Los relojes están en marcha en Fráncfort. Y cuentan hacia atrás. Descuentan el tiempo que queda para que el Banco Central Europeo (BCE) reduzca su programa de compra de activos en el mercado (APP o QE), que desde octubre quedará recortado de 30.000 a 15.000 millones de euros al mes antes de desactivarlo por completo acabe 2018. Descuentan también los meses hasta que la entidad comience a subir los tipos de interés, por ahora con los oficiales en el 0% y los de la facilidad de depósito en el -0,40%, aproximadamente dentro de un año. Y descuentan las reuniones de política monetaria que aún presidirá el italiano Mario Draghi, que afronta ya la recta final de su mandato de ocho años. Contando la de este jueves, a Draghi sólo le restan 10 funciones.

Como el BCE fue tan explícito en sus intenciones en el cónclave monetario de junio, que fue cuando anticipó el recorte del QE a 15.000 millones en octubre y la finalización total de las compras en diciembre y cuando apuntó que no subirá los tipos ¿hasta al menos durante el verano de 2019¿, la atención de este jueves se centrará fundamentalmente en las nuevas previsiones económicas que presentará la institución.
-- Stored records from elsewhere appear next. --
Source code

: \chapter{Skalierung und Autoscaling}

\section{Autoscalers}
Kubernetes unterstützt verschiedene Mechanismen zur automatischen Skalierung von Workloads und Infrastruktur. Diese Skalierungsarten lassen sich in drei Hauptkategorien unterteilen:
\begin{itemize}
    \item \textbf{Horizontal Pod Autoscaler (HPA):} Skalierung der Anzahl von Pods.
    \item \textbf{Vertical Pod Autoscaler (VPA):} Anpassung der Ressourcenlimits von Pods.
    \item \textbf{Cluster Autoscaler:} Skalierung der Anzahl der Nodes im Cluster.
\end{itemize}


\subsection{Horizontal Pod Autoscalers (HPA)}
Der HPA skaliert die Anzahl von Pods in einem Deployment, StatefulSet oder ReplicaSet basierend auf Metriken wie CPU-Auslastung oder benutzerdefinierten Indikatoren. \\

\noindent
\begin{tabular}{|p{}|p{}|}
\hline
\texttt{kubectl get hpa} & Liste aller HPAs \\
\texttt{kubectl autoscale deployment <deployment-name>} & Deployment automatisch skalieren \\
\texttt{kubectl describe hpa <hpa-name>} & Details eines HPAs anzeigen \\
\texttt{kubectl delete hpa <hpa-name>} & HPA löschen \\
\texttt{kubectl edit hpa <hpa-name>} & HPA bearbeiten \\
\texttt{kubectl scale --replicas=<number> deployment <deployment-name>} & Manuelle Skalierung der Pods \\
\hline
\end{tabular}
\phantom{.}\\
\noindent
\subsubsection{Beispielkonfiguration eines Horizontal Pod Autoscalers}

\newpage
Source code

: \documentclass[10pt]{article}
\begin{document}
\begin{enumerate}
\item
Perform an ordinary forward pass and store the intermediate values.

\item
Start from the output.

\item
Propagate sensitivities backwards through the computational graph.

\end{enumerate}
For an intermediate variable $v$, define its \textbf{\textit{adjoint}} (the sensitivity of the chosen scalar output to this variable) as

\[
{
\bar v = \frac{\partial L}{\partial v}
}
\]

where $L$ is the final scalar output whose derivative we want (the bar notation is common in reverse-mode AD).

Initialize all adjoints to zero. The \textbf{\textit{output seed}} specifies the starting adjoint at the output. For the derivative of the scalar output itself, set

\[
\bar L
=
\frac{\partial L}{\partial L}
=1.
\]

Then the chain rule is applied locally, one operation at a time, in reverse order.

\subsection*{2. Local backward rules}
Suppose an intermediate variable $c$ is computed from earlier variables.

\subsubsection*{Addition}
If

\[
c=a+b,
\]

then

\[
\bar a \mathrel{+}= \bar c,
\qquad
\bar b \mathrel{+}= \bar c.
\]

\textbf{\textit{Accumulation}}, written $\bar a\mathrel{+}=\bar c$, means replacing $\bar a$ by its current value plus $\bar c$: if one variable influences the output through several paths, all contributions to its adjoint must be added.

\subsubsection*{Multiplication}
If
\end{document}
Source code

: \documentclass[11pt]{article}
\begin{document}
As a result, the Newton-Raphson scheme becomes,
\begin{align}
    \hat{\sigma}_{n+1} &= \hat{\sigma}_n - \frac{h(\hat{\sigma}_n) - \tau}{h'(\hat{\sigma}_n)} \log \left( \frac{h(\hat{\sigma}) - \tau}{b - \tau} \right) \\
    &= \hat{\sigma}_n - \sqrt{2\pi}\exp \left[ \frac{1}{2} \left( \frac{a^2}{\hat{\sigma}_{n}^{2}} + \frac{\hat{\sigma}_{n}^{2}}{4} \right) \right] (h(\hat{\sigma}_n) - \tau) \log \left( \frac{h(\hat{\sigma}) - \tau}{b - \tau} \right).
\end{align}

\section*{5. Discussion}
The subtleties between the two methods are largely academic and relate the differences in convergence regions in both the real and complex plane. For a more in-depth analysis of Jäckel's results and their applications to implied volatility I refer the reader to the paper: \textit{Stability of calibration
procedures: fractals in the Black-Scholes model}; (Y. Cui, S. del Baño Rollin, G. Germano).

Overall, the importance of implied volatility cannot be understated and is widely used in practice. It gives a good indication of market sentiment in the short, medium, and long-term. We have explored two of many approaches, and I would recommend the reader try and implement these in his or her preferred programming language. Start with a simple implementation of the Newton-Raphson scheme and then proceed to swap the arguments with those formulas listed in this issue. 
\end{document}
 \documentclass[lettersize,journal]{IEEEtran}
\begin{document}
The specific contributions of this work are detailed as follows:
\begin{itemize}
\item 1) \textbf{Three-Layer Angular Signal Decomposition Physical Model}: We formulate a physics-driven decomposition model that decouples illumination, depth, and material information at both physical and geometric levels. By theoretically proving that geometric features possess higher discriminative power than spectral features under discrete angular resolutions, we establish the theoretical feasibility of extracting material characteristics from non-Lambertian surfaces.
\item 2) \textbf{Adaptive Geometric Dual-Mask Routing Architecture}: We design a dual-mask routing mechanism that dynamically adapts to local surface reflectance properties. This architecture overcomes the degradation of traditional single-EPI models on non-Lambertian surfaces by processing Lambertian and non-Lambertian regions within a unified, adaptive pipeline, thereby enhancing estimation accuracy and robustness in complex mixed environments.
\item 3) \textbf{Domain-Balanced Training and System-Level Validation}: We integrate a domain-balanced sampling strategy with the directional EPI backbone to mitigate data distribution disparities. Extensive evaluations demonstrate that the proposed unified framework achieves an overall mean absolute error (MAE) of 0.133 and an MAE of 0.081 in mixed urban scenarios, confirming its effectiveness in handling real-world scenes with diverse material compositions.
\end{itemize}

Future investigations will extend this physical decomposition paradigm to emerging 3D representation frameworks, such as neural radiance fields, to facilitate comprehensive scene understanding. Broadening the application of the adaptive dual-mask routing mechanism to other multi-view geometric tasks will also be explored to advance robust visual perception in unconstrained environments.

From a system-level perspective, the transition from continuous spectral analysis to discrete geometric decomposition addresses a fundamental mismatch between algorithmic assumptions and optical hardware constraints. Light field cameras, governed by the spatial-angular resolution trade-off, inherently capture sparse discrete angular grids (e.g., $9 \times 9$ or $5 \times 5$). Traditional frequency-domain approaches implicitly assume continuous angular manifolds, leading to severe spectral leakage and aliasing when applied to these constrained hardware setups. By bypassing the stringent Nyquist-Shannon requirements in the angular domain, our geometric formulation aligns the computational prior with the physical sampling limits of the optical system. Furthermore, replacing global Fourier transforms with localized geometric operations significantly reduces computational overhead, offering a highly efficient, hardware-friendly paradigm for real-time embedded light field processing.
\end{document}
Más que nada, por si aportan más pistas para afinar mejor cuándo podría arrancar la subida de los tipos.

Hace tres meses, el BCE preveía un crecimiento del 2,1% en 2018, del 1,9% en 2019 y del 1,7% en 2020. Y también pronosticaba una inflación del 1,7% para 2018, 2019 y 2020, un dato que será el más vigilado por el mercado después de que el IPC de la Eurozona lleve cuatro meses entre el 1,9% y el 2,1%. Es decir, un escenario cada vez más ajustado al objetivo del BCE, consistente en mantener la inflación por debajo, pero cerca, del 2% a medio plazo.

"Las estimaciones de crecimiento no deberían cambiar demasiado dado que las cifras de 2018 y 2019 están en línea con el consenso del mercado", apunta François Rimeu, Responsable de multiactivo y estratega senior de La Française."El entorno económico de la zona euro sigue siendo robusto y sus perspectivas de crecimiento siguen siendo sólidas, lo que debería dar confianza al BCE para poner fin a la expansión cuantitativa este año", señala Franck Dixmier, director global de renta fija de Allianz Global Investors.

INESTABILIDAD EMERGENTE

Junto a estas previsiones, la atención se centrará en cómo valora Draghi los problemas que están atravesando varios países emergentes, como Argentina, Brasil o Turquía, por si en el futuro pueden llegar a alterar los planes del BCE.

El décimo aniversario de la quiebra de Lehman Brothers, las negociaciones del Brexit, las dudas que genera Italia, las disputas comerciales o las reformas pendientes para completar la Eurozona y la Unión Bancaria figurarán igualmente entre las cuestiones a las que el banquero italiano se enfrentará en la rueda de prensa que ofrecerá a partir de las 14:30 horas. Ah, y puede que aún se cuele otro tema. El de su sucesión, con las quinielas abiertas ya de par en par. Porque cada vez queda menos Draghi en el BCE. Apenas 10 reuniones.